Who is telling the truth is a fact of consequence in any criminal case. I have experienced too often a judge sustaining a prosecutor’s objections to a question which is designed to demonstrate the bias of a witness for the state. The claim most often used as a basis for the objection is that the question deals with a matter that is collateral.
The law has always been per the Sixth Amendment’s confrontation clause that an accused is permitted to cross-examine a witness for bias. USCA Const. Amend. 6. Such evidence is absolutely irrefutably and fundamentally admissible under the Constitution and the Rules of Evidence. See US v. Abel, 469 U.S. 45, 105 S.Ct. 465, 83 L.Ed.2d 450 (1984). Abel cites Federal Evidence Rule 401, which is the same as our State Rule 401.
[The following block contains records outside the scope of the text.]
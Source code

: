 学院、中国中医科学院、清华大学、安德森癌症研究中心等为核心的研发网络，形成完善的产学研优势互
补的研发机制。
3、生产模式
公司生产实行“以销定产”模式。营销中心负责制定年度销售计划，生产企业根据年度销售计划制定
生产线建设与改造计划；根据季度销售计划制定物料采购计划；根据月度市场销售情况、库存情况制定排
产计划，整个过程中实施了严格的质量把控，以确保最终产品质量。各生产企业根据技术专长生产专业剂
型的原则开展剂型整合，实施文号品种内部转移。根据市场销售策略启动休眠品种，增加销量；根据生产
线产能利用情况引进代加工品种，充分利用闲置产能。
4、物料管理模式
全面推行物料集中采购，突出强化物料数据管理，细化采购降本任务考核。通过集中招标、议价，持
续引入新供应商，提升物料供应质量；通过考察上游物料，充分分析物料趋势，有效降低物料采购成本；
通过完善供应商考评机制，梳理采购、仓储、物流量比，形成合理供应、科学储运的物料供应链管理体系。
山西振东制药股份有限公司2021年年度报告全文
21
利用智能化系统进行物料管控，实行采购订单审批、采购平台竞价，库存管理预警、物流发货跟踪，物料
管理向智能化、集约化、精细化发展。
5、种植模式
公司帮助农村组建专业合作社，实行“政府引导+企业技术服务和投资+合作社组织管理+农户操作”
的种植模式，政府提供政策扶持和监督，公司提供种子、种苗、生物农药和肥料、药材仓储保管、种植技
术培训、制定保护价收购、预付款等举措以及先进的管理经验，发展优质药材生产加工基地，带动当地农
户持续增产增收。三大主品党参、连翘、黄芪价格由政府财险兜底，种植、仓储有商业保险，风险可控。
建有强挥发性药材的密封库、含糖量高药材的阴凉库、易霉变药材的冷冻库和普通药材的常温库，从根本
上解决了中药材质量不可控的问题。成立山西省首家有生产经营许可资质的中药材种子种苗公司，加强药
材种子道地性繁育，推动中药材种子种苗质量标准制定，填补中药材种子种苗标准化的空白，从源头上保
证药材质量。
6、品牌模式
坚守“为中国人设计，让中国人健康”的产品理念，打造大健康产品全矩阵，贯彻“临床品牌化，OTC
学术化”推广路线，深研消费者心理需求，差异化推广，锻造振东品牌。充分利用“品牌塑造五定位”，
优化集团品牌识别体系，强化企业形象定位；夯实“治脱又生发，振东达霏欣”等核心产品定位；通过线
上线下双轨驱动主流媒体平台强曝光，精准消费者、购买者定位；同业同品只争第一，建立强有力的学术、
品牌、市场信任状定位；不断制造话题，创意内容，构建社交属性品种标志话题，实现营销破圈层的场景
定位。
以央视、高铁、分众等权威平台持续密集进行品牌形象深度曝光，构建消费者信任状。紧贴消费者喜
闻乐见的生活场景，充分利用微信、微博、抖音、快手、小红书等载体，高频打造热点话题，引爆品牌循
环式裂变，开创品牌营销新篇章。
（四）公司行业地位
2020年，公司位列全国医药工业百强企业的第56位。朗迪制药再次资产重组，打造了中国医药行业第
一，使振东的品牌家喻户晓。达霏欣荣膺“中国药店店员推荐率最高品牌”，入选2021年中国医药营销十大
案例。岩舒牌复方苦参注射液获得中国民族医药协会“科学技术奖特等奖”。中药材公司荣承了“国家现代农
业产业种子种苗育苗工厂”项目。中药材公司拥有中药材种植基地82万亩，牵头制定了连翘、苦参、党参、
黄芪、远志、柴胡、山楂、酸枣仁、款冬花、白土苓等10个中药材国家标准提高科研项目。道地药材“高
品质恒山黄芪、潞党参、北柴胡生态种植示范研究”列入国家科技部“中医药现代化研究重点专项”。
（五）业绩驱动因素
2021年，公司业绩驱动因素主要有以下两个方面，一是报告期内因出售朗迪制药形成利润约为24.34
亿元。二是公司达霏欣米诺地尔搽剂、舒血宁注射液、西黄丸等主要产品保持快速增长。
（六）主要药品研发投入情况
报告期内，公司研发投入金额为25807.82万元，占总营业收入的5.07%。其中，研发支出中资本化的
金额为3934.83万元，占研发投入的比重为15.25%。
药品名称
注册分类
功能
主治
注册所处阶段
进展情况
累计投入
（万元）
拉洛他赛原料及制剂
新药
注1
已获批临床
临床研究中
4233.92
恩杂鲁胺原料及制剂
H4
The recently decided case of State v. Dolan, 118 Wash. App. 323 (2003), provides a very clear analysis of evidentiary facts that go to the bias of a witness. In Dolan, the evidence of a custody dispute at the time of the criminal trial was the focus of cross-examination. The court, in no uncertain terms, indicated that cross-examination to evidence bias is a Sixth Amendment constitutional right. The purpose of impeachment (showing bias) is to provide information that the jury can use during deliberations to test the witness’ accuracy and truthfulness. Moreover, WPIC 6.01 provides:
You are the sole judges of the credibility of the witnesses and of what weight is to be given the testimony of each. In considering the testimony of any witness, you may take into account the opportunity and ability of the witness to observe the witness’ memory and manner while testifying, any interest, bias, or prejudice the witness may have, the reasonableness of the testimony of the witness considered in light of all the evidence, and any other factors that bear on believability and weight.
In Dolan, the trial court refused to allow the defense attorney to go into matters which would have demonstrated bias. The appellate court reversed the conviction because the evidence regarding bias was not harmless.
The Dolan case should always be available to enlighten the trial court should you be found with objections while attempting to impeach a witness.